Translation: “I, referring to myself in the third person, am aware that God is punishing me, and I’m also aware of my guilt in the Salem Witch Trials. I want to take responsibility. I ask forgiveness from God and my fellow humans, and I hope God will help me not screw up again.”
To non-1697 ears, this is not an impressive apology. Today, good apologies don’t ask for forgiveness. (As SorryWatch often says, forgiveness is a gift to be granted; it is bad manners to ask for a gift.) But back then, asking pardon was a linguistic convention: It showed that the speaker was putting himself in a humble position, being deferential and submissive. For a man of status, like Sewall, presenting oneself as a supplicant was a form of giving away power.

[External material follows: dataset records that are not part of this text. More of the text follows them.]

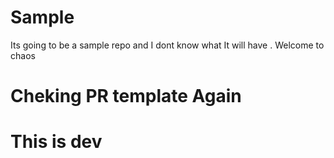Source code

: # Sample

Its going to be a sample repo and I dont know what It will have .
Welcome to chaos

# Cheking PR template Again
# This is dev
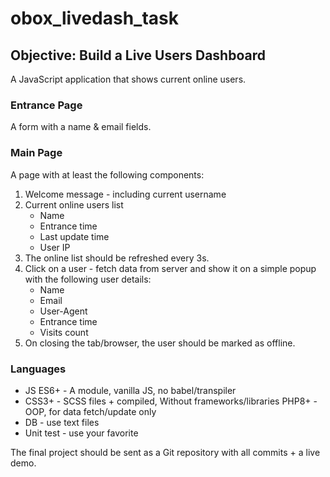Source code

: # obox_livedash_task

## Objective: Build a Live Users Dashboard
A JavaScript application that shows current online users. 

### Entrance Page
A form with a name & email fields.

### Main Page
A page with at least the following components:
1. Welcome message - including current username
2. Current online users list
    - Name
    - Entrance time
    - Last update time
    - User IP
3. The online list should be refreshed every 3s.
4. Click on a user - fetch data from server and show it on a simple popup with the following
user details:
    - Name
    - Email
    - User-Agent
    - Entrance time
    - Visits count
5. On closing the tab/browser, the user should be marked as offline. 

### Languages

- JS ES6+ - A module, vanilla JS, no babel/transpiler
- CSS3+ - SCSS files + compiled, Without frameworks/libraries PHP8+ - OOP, for data fetch/update only
- DB - use text files
- Unit test - use your favorite

The final project should be sent as a Git repository with all commits + a live demo.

Sewall also notes that he’s apologizing at least in part because he feels he’s experiencing consequences for his actions [“strokes of God upon himself and his family”]. Again, a strategy we frown upon in modern apologies: letting everyone know you are suffering for your mistake is Bad Celebrity Apology Behavior. Think of former New York Governor Andrew Cuomo, after being accused of groping by multiple women, apologizing for “making anyone uncomfortable” but assuring us that this “has been an incredibly difficult situation for me as well as for other people.” Poor him! Or consider Chrissy Teigen’s response to the screenshots of vile messages she’d sent to then-teenaged Courtney Stodden, mocking Stodden’s appearance and telling Stodden to commit suicide. “Not a lot of people are lucky enough to be held accountable for all their past bullshit in front of the entire world,” Teigen said in her apology statement. The snark.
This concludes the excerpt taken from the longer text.